El subsecretario ha perdido la elegancia y en cada instante de silencio que hace para encontrar el adjetivo adecuado, enérgico —un tono más alto en su voz—, golpea el índice de su mano derecha sobre la carpeta de cuero del amplio escritorio que mantiene al inspector a distancia:

—Por último: me acaba de llamar el ministro, que está preocupado por su esposa. Ella también, aunque, claro, profesionalmente, está metida en esto. Claro, él no sabe que usted…

Quevedo continúa inmóvil y, en este caso, ni siquiera por cortesía está dispuesto a asentir:

—… la protege.
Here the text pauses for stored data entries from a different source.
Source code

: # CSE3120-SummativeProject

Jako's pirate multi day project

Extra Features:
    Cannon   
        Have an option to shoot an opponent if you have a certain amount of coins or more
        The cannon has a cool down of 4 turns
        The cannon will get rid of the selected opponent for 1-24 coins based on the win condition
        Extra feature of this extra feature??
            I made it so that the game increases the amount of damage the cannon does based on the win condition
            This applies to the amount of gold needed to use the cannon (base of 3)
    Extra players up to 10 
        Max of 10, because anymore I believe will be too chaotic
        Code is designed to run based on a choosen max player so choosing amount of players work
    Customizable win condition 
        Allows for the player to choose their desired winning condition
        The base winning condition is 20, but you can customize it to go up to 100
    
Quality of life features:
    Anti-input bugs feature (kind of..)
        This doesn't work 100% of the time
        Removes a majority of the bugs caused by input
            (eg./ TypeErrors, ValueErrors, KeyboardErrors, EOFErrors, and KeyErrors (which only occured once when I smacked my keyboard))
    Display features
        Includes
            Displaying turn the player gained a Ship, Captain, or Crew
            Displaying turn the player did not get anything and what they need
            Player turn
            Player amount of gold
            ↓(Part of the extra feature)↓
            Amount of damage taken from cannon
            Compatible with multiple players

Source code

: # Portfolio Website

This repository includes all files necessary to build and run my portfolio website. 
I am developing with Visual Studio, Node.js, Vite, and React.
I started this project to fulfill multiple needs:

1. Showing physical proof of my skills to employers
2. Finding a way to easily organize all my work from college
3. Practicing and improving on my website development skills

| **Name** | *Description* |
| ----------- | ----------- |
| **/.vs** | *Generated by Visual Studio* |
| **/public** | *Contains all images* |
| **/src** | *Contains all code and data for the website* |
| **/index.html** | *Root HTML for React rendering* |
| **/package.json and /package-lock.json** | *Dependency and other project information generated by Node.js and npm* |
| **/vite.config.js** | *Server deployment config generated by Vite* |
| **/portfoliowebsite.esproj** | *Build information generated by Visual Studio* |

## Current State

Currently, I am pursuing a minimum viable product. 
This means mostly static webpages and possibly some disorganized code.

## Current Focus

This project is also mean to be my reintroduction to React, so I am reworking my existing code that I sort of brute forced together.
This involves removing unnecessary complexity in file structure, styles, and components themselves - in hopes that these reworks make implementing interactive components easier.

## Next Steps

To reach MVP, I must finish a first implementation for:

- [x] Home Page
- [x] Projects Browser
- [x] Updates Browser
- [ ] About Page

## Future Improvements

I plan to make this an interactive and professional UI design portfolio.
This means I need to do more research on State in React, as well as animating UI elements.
Haga lo que se le cante, somos todos grandes. Aunque, si decide seguirla cuidando, guarde las formas.

No hay de su parte más que el afecto por tanto placer —el que no conocía por creerse demasiado hombre—, la elegancia y el brillo, ausentes en la vida que ha logrado armarse y sobre la que ni sueña en tocar una pieza. De las tantas insinuaciones del subsecretario, es la única que lo afecta y sabe ya que obedecerá, no va arriesgar la casa en la costa que aún no terminó de pagar ni la otra construcción, que ya lleva veinte años en mantenimiento, aunque luce desgastada y solo sostiene en pie bajo la excusa de la niña, casi con la edad de Marilyn.

Le ha costado demasiados años de servicio conquistar el derecho a subir esos mismos escalones que ahora desciende y recibir órdenes —sin intermediarios— del señor subsecretario. No le importa el desprecio —que ambos saben es mutuo—, sino comprobar que está en carrera y que lo que podía resultar un atajo quizá se haya convertido en un obstáculo. La fiscal, que hasta hace un momento solo era presente, ya es pasado.

Lo que resta es trabajo. Zapatero no ha lanzado más que insinuaciones, tan propias de quienes han hecho de la conspiración un método, hace tiempo para delinquir —eso es lo que le han enseñado— y ahora para gobernar. Tendrá que trabajar solo y caminar a ciegas un camino del que Zapatero ha recorrido un tramo que decidió no describirle —para que él investigue, con prudencia y en soledad— y que recorrerán juntos, con recíproca desconfianza.

Si bien es físicamente cuestionable, cada uno de los escalones que acaba de bajar le ha resultado más pesado que a su llegada, cuesta arriba. Está irritado, aunque se esfuerce en disimularlo, pero, al llegar a la intemperie de la calle —y abandonar ese mundo desconocido e inseguro al que no pertenece y no sabe si aspira a pertenecer—, descansa protegido porque conoce sus reglas.